Statistical analysis
A statistical package SPSS 10.0 (SPSS incorporated, Chicago, IL, USA) was used for all analyses. All experiments were performed at least in triplicate. All values were expressed as mean±s.d., and the ANOVA was used to determine the significance of differences among the groups. Values with P<0.05 were considered statistically significant.
Results
Characteristics of EPCs
Under light microscope, cells changed from globe-like shape (at inoculation) to thin and flat, then round, fusiform, pebble-like shape (7–10 days), string – even luminal structure on the 14th day when cells were arranged in a linear manner.
Flow cytometric measurement showed that the percentage of CD117+ CD34+ Flk-1+ cells was 52.3±4.7% after CD117 magnetic cell sorting.
Seven days after culture of CD117+ cells, DiI-ac-LDL/BS-1-Lectin double-positive cells were 93.2±8.6%.
Effect of HG on EPC proliferative activity
MTT measurements were taken on the first, third, fifth, seventh, and ninth day of the culture. Results showed that the cell proliferative activity of HG group (30 mmol/l glucose; Seeger et al. 2005, Sheu et al. 2005) was significantly higher than that of the control group (5 mmol/l glucose plus 25 mmol/l mannitol) on the third day while it was significantly lower than that of the control group on the seventh and ninth day (Fig. 1A).
Cell counting
The results showed that the number of double-positive fluorescence cells (i.e. differentiating EPCs) in HG group was significantly higher than that of the control group on the third day, while it was markedly lower than that of the control group on the seventh and ninth day. There was no significant difference between the two groups at other time points (Fig. 1B).
Effect of HG on EPC proliferation index
The cell proliferation index of the HG group was significantly higher than that of the control group on the third day (0.3307±0.0683 vs 0.2607±0.0285, P<0.05), while was markedly lower than that of the control group on the seven day (0.2064±0.0220 vs 0.2699±0.0420, P<0.05).

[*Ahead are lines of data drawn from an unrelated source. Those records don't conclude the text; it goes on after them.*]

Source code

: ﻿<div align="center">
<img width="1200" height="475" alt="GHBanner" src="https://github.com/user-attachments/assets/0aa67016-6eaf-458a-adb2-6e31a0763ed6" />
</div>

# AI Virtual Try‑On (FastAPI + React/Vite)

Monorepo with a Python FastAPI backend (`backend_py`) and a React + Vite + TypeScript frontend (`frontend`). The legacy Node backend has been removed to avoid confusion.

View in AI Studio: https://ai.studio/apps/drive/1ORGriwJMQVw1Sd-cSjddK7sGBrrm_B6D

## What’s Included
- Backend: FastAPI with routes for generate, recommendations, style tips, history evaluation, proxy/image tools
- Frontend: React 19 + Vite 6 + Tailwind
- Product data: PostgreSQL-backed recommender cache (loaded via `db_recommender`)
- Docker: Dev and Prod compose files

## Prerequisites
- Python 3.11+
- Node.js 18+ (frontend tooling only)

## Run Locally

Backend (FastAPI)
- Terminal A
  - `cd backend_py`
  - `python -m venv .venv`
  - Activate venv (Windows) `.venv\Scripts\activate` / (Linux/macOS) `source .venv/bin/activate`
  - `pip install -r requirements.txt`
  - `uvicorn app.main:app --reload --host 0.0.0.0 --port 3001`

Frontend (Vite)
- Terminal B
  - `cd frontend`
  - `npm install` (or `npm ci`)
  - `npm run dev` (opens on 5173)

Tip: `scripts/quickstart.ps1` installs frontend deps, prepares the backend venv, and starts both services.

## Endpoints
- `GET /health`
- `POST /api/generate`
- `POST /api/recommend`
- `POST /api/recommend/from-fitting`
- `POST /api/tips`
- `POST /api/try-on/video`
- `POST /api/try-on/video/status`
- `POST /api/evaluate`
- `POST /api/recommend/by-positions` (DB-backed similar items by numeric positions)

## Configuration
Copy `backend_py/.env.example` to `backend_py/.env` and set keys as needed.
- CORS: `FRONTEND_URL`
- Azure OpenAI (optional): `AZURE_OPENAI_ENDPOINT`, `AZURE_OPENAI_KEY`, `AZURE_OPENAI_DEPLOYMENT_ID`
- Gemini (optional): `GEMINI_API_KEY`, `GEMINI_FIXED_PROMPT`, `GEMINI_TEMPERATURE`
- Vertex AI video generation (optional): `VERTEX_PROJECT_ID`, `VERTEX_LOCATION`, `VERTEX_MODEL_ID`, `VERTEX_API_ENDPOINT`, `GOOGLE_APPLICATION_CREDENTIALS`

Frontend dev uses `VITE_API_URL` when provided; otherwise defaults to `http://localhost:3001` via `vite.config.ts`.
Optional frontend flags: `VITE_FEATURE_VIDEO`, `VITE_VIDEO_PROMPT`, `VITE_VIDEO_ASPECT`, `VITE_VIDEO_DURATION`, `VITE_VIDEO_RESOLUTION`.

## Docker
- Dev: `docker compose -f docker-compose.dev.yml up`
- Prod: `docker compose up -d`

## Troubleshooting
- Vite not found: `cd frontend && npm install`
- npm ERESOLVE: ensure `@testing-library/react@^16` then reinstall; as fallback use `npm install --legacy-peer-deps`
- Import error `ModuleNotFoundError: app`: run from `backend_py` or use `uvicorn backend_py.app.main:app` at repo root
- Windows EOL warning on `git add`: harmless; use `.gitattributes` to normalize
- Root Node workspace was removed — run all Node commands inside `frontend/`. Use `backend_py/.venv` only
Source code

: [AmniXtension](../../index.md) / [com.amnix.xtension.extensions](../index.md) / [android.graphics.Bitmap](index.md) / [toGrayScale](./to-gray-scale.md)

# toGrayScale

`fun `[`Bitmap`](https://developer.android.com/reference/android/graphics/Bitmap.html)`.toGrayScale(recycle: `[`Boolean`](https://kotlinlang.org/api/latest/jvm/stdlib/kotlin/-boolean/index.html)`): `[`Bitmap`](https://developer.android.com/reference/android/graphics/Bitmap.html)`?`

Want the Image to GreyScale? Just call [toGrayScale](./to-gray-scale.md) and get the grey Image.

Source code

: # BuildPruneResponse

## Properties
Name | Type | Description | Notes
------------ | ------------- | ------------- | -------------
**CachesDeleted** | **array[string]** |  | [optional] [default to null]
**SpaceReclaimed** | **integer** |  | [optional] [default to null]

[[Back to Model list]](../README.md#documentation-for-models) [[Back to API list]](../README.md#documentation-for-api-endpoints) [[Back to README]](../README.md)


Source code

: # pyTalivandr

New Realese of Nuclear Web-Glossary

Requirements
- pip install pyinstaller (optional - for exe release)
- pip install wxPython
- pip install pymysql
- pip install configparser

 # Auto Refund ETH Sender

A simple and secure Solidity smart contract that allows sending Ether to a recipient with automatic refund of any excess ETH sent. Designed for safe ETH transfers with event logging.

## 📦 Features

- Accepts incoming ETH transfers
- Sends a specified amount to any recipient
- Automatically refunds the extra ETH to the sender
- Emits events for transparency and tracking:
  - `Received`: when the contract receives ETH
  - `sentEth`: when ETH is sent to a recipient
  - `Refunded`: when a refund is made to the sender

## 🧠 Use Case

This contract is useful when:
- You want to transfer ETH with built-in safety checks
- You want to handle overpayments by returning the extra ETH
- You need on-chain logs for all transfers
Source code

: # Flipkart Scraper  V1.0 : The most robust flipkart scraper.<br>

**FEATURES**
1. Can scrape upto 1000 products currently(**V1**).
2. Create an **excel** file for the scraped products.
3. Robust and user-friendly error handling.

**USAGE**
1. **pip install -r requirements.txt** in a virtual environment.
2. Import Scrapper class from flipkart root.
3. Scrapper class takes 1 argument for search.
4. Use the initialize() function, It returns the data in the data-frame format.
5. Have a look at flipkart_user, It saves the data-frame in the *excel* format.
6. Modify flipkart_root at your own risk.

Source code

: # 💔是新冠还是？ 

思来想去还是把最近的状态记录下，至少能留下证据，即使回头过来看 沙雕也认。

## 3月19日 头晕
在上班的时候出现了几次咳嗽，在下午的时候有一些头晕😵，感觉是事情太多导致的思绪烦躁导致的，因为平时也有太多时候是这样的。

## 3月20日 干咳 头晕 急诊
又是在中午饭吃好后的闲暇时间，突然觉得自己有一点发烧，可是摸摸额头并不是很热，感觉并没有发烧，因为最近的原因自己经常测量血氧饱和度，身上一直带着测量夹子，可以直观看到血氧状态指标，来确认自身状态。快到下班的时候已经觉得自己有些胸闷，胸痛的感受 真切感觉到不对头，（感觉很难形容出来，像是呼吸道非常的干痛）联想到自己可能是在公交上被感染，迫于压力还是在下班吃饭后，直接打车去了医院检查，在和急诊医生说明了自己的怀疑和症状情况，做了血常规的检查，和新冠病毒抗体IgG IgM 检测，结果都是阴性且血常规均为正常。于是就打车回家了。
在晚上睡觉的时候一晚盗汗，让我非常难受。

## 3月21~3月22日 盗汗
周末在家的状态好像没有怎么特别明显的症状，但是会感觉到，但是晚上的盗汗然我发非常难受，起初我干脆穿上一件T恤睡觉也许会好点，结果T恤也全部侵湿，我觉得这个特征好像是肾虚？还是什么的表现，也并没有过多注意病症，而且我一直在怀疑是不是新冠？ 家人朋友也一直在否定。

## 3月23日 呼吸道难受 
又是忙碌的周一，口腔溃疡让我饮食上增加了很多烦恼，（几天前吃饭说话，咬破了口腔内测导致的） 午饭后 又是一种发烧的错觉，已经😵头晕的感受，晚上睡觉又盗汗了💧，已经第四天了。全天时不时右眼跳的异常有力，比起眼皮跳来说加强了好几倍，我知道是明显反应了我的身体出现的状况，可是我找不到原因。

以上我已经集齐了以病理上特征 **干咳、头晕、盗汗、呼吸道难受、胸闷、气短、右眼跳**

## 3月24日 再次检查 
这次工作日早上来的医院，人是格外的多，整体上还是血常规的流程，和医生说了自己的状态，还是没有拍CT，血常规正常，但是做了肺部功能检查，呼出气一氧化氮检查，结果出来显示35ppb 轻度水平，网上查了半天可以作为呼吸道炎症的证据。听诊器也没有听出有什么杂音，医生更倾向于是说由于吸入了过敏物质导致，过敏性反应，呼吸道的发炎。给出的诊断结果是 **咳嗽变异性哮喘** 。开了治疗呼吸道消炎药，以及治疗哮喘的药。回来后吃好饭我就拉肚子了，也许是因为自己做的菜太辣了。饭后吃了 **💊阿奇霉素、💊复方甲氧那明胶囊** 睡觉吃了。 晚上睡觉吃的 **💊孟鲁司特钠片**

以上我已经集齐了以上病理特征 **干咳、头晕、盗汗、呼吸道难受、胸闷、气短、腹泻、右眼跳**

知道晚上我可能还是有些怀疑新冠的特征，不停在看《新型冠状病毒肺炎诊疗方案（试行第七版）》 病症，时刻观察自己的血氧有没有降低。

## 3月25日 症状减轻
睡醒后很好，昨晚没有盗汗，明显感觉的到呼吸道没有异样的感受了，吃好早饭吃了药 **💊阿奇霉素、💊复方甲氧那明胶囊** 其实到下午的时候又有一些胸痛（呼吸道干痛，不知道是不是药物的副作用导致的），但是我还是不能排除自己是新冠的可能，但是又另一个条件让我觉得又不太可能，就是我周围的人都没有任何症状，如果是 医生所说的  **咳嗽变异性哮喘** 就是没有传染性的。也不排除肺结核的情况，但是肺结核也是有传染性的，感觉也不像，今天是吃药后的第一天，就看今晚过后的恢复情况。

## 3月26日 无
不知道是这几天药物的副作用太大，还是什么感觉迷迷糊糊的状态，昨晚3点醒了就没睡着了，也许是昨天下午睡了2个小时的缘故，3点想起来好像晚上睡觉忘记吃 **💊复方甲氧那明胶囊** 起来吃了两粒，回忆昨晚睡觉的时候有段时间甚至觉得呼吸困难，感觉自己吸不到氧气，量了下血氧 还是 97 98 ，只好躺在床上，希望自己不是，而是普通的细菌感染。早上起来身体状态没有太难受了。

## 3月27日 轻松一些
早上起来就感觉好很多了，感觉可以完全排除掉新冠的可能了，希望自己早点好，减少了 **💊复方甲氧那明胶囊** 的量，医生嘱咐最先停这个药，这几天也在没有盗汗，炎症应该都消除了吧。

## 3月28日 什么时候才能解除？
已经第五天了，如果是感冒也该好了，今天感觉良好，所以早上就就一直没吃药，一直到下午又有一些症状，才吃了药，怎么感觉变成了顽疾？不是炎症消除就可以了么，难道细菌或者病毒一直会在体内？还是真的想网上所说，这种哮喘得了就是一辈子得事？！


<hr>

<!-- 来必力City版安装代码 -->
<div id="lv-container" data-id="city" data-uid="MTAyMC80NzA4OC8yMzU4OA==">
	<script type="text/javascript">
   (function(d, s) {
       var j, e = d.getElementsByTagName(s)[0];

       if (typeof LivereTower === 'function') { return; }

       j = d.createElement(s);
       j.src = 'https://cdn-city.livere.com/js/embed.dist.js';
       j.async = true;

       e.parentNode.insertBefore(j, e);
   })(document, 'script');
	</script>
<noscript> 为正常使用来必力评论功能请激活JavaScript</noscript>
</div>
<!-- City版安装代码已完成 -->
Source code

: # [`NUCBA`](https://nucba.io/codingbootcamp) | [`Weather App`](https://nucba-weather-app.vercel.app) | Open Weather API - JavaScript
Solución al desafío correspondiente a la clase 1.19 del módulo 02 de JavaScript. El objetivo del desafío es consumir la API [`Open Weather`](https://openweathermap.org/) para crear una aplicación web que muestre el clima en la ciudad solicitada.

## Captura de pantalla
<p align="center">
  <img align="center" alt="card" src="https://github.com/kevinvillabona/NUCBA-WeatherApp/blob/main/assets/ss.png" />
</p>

Effect of HG on cell cycle distribution
The cell cycle analysis showed that the percentage of G2/M stage cells of HG group was significantly higher than that of the control group on the third day. By contrast, on the seventh day, the cells were markedly arrested at the G0/G1 phase and S stage cells were significantly decreased in HG group compared with the control group (Table 1).
The effect of high glucose on cell cycle of endothelial progenitor cells (EPCs)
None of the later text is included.